3 Easy Ways to Protect Your 401(k) After Leaving

3 Easy Ways to Protect Your 401(k) After Leaving

Avoid the one mistake people make that can expose your 401(k) money…

Do you have a 401(k) account?

It’s almost as likely as not.

According to Statista, there were 133 million employees in the US in September 2022, and the Investment Company Institute (ICI) says there were 60 million active 401(k) participants that month, or 45% of all employees.

If you’re one of those 60 million, there’s something you should know.

While a 401(k) account can’t be taken from you as a result of a lawsuit, there’s one mistake you must avoid or (some of) your 401(k) money may be exposed to lawsuits.

401(k) Accounts Are (Almost Entirely) Protected, But…
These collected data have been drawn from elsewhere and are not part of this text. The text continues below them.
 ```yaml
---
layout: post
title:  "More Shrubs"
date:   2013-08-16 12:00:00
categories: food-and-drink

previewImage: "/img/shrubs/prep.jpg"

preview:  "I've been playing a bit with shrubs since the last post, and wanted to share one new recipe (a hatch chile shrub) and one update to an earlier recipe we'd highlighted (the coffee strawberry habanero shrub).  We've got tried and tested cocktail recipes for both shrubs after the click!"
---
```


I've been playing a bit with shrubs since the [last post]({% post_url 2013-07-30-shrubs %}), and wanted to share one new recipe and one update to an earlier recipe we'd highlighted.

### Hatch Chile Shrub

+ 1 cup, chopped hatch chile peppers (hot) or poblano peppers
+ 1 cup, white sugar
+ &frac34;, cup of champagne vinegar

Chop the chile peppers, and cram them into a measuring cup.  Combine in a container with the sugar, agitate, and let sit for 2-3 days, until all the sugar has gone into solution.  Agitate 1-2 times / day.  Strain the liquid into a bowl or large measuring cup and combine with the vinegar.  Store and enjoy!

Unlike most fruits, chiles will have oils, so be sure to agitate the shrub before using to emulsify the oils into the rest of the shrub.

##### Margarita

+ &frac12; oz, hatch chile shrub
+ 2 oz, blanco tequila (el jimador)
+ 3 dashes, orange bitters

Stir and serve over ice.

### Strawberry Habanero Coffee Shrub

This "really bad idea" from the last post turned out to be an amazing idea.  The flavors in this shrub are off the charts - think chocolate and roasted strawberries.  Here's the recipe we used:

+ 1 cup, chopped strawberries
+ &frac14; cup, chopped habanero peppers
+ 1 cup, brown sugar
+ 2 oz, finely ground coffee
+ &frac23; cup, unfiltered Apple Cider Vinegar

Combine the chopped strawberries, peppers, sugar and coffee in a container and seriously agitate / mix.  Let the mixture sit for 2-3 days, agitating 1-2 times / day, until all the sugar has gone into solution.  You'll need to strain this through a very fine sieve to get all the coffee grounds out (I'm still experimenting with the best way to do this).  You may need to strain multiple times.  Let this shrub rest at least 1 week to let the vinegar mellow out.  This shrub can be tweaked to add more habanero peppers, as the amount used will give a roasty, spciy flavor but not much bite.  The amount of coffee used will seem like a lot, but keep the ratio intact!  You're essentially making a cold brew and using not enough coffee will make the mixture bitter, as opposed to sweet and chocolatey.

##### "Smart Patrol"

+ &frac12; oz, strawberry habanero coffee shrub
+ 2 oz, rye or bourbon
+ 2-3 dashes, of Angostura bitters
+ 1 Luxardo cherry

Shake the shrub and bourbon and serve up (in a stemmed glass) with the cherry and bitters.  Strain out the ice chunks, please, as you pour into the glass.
In 2005, the Bankruptcy Abuse Prevention and Consumer Protection Act (BAPCPA) was passed, making filing for bankruptcy under Chapter 7 rather than Chapter 13 more difficult. BAPCPA also put in place protections for money held in qualified retirement plans.

According to the Benefit Financial Services Group, “Under BAPCPA, assets held in all qualified plans (such as 401(k), profit sharing, thrift, money purchase, ESOP, and defined benefit plans), 403(b) plans, and state and local government-sponsored 457 plans are expressly excluded from the bankruptcy estate… Assets in traditional and Roth IRAs are protected up to a $1 million limit, without regard to rollover amounts.”

Note however, according to Lord Abbett, one of the oldest money management firms in the US, “BAPCPA draws no distinction between owner-only retirement 401(k) plans and other qualified retirement plans with respect to bankruptcy exemption. Outside bankruptcy, however, it appears that owner-only plans may be subject to attachment by creditors.” (my emphasis)

As for traditional and Roth IRAs, those were protected up to $1 million in 2005, with a cost-of-living adjustment (COLA) once every three years. As of this writing, that limit stands at $1,512,350.

Note that 401(k) money is not protected against tax liens or your spouse (who is considered a co-owner of those monies).

The Mistake You Must Avoid

Aside from failing to maintain a great relationship with your spouse and the IRS, the big potential gotcha that could expose at least some of your 401(k) money to judgments is how you roll it over after leaving your employer.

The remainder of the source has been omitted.